[TASK OBJECTIVE] Type out each entry exactly as it appears, but keep every image out.

### DATA FOR PROCESSING

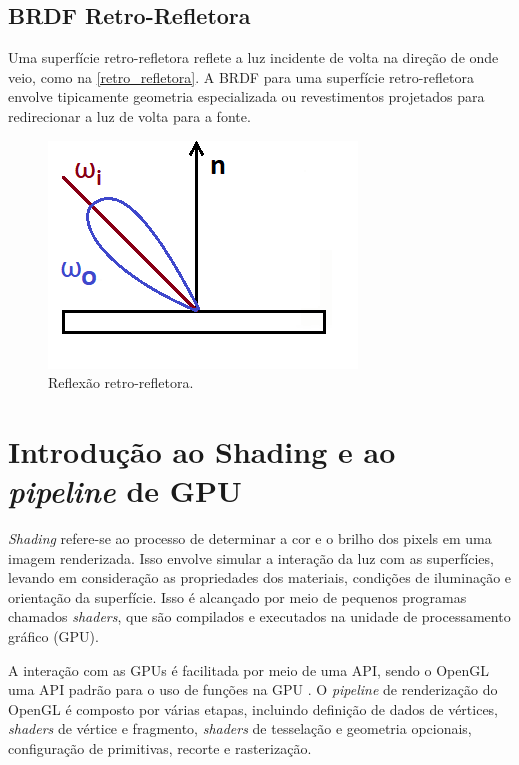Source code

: \documentclass[english,
               brazil,
               bsc] %
               {dcomp-abntex2}
\begin{document}
\subsection{BRDF Retro-Refletora}
Uma superfície retro-refletora reflete a luz incidente de volta na direção de onde veio, como na \autoref{retro_refletora}. A BRDF para uma superfície retro-refletora envolve tipicamente geometria especializada ou revestimentos projetados para redirecionar a luz de volta para a fonte.


\begin{figure}[H]
  \caption{\label{retro_refletora} \small Reflexão retro-refletora.}
        \begin{center}
            \includegraphics[scale=0.5]{./Imagens/retro-reflection-2d.png}
        \end{center}
\end{figure}




\section{Introdução ao Shading e ao \textit{pipeline} de GPU} \label{shading}


\textit{Shading} refere-se ao processo de determinar a cor e o brilho dos pixels em uma imagem renderizada. Isso envolve simular a interação da luz com as superfícies, levando em consideração as propriedades dos materiais, condições de iluminação e orientação da superfície. Isso é alcançado por meio de pequenos programas chamados \textit{shaders}, que são compilados e executados na unidade de processamento gráfico (GPU).




A interação com as GPUs é facilitada por meio de uma 
API, sendo o OpenGL uma API padrão para o uso de funções na GPU \cite{opengl_spec}. O \textit{pipeline} de renderização do OpenGL é composto por várias etapas, incluindo definição de dados de vértices, \textit{shaders} de vértice e fragmento, \textit{shaders} de tesselação e geometria opcionais, configuração de primitivas, recorte e rasterização.
\end{document}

######

[RESULT FOR THIS EXERCISE]
Source code

: \documentclass[english,
               brazil,
               bsc] %
               {dcomp-abntex2}
\begin{document}
\subsection{BRDF Retro-Refletora}
Uma superfície retro-refletora reflete a luz incidente de volta na direção de onde veio, como na \autoref{retro_refletora}. A BRDF para uma superfície retro-refletora envolve tipicamente geometria especializada ou revestimentos projetados para redirecionar a luz de volta para a fonte.


\begin{figure}[H]
  \caption{\label{retro_refletora} \small Reflexão retro-refletora.}
        \begin{center}
            \includegraphics[scale=0.5]{./Imagens/retro-reflection-2d.png}
        \end{center}
\end{figure}




\section{Introdução ao Shading e ao \textit{pipeline} de GPU} \label{shading}


\textit{Shading} refere-se ao processo de determinar a cor e o brilho dos pixels em uma imagem renderizada. Isso envolve simular a interação da luz com as superfícies, levando em consideração as propriedades dos materiais, condições de iluminação e orientação da superfície. Isso é alcançado por meio de pequenos programas chamados \textit{shaders}, que são compilados e executados na unidade de processamento gráfico (GPU).




A interação com as GPUs é facilitada por meio de uma 
API, sendo o OpenGL uma API padrão para o uso de funções na GPU \cite{opengl_spec}. O \textit{pipeline} de renderização do OpenGL é composto por várias etapas, incluindo definição de dados de vértices, \textit{shaders} de vértice e fragmento, \textit{shaders} de tesselação e geometria opcionais, configuração de primitivas, recorte e rasterização.
\end{document}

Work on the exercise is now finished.